++++ Entries provided
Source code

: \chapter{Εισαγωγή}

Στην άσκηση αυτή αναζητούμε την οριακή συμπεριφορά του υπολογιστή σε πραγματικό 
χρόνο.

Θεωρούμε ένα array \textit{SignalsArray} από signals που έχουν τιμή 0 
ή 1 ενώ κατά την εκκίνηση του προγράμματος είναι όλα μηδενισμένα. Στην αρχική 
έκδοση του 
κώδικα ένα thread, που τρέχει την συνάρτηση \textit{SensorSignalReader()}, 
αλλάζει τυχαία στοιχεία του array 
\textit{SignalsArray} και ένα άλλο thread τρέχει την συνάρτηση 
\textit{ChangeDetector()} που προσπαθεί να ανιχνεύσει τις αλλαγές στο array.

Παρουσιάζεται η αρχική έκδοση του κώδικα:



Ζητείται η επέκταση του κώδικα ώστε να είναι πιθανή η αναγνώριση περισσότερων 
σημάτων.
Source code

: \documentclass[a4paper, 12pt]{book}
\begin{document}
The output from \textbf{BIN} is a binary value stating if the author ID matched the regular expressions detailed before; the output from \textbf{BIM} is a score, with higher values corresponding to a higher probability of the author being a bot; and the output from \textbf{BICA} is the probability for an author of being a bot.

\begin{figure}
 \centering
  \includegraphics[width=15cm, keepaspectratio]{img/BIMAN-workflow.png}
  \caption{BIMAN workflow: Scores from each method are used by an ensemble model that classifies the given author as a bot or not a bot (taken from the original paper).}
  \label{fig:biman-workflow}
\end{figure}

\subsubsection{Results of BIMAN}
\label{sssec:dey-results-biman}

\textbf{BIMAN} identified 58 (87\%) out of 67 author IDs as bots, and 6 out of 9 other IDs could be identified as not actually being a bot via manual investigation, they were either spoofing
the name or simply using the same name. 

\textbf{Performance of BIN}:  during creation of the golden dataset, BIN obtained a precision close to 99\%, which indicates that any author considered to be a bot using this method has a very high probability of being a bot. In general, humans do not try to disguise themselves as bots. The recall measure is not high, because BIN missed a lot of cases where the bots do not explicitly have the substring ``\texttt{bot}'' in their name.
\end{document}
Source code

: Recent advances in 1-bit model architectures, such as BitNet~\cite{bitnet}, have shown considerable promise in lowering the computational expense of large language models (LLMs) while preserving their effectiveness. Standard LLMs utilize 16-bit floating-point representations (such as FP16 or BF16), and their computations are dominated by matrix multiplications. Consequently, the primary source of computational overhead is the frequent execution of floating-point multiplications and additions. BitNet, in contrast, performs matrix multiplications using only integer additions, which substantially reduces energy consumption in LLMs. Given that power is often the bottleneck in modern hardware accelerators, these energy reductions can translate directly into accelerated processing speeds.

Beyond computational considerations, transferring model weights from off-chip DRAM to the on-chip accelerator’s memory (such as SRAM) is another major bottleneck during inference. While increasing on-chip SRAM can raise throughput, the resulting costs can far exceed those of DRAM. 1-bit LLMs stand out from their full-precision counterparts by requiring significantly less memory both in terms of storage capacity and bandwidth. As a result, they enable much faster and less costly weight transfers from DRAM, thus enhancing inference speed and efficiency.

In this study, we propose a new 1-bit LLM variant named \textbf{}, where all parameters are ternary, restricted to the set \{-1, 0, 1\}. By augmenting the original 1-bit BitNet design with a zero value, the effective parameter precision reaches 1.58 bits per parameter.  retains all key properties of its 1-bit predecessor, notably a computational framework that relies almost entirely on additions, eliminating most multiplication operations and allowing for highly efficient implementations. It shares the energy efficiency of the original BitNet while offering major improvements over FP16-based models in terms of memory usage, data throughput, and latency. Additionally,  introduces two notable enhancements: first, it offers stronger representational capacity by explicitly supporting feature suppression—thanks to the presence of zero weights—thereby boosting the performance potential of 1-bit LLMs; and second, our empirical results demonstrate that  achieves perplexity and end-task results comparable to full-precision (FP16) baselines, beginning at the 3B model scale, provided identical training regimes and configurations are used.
++++++++
> [Work to be completed]
Your reply should repeat the entries above in full, with every character intact.

> [Result of this task]
Source code

: \chapter{Εισαγωγή}

Στην άσκηση αυτή αναζητούμε την οριακή συμπεριφορά του υπολογιστή σε πραγματικό 
χρόνο.

Θεωρούμε ένα array \textit{SignalsArray} από signals που έχουν τιμή 0 
ή 1 ενώ κατά την εκκίνηση του προγράμματος είναι όλα μηδενισμένα. Στην αρχική 
έκδοση του 
κώδικα ένα thread, που τρέχει την συνάρτηση \textit{SensorSignalReader()}, 
αλλάζει τυχαία στοιχεία του array 
\textit{SignalsArray} και ένα άλλο thread τρέχει την συνάρτηση 
\textit{ChangeDetector()} που προσπαθεί να ανιχνεύσει τις αλλαγές στο array.

Παρουσιάζεται η αρχική έκδοση του κώδικα:



Ζητείται η επέκταση του κώδικα ώστε να είναι πιθανή η αναγνώριση περισσότερων 
σημάτων.
Source code

: \documentclass[a4paper, 12pt]{book}
\begin{document}
The output from \textbf{BIN} is a binary value stating if the author ID matched the regular expressions detailed before; the output from \textbf{BIM} is a score, with higher values corresponding to a higher probability of the author being a bot; and the output from \textbf{BICA} is the probability for an author of being a bot.

\begin{figure}
 \centering
  \includegraphics[width=15cm, keepaspectratio]{img/BIMAN-workflow.png}
  \caption{BIMAN workflow: Scores from each method are used by an ensemble model that classifies the given author as a bot or not a bot (taken from the original paper).}
  \label{fig:biman-workflow}
\end{figure}

\subsubsection{Results of BIMAN}
\label{sssec:dey-results-biman}

\textbf{BIMAN} identified 58 (87\%) out of 67 author IDs as bots, and 6 out of 9 other IDs could be identified as not actually being a bot via manual investigation, they were either spoofing
the name or simply using the same name. 

\textbf{Performance of BIN}:  during creation of the golden dataset, BIN obtained a precision close to 99\%, which indicates that any author considered to be a bot using this method has a very high probability of being a bot. In general, humans do not try to disguise themselves as bots. The recall measure is not high, because BIN missed a lot of cases where the bots do not explicitly have the substring ``\texttt{bot}'' in their name.
\end{document}
Source code

: Recent advances in 1-bit model architectures, such as BitNet~\cite{bitnet}, have shown considerable promise in lowering the computational expense of large language models (LLMs) while preserving their effectiveness. Standard LLMs utilize 16-bit floating-point representations (such as FP16 or BF16), and their computations are dominated by matrix multiplications. Consequently, the primary source of computational overhead is the frequent execution of floating-point multiplications and additions. BitNet, in contrast, performs matrix multiplications using only integer additions, which substantially reduces energy consumption in LLMs. Given that power is often the bottleneck in modern hardware accelerators, these energy reductions can translate directly into accelerated processing speeds.

Beyond computational considerations, transferring model weights from off-chip DRAM to the on-chip accelerator’s memory (such as SRAM) is another major bottleneck during inference. While increasing on-chip SRAM can raise throughput, the resulting costs can far exceed those of DRAM. 1-bit LLMs stand out from their full-precision counterparts by requiring significantly less memory both in terms of storage capacity and bandwidth. As a result, they enable much faster and less costly weight transfers from DRAM, thus enhancing inference speed and efficiency.

In this study, we propose a new 1-bit LLM variant named \textbf{}, where all parameters are ternary, restricted to the set \{-1, 0, 1\}. By augmenting the original 1-bit BitNet design with a zero value, the effective parameter precision reaches 1.58 bits per parameter.  retains all key properties of its 1-bit predecessor, notably a computational framework that relies almost entirely on additions, eliminating most multiplication operations and allowing for highly efficient implementations. It shares the energy efficiency of the original BitNet while offering major improvements over FP16-based models in terms of memory usage, data throughput, and latency. Additionally,  introduces two notable enhancements: first, it offers stronger representational capacity by explicitly supporting feature suppression—thanks to the presence of zero weights—thereby boosting the performance potential of 1-bit LLMs; and second, our empirical results demonstrate that  achieves perplexity and end-task results comparable to full-precision (FP16) baselines, beginning at the 3B model scale, provided identical training regimes and configurations are used.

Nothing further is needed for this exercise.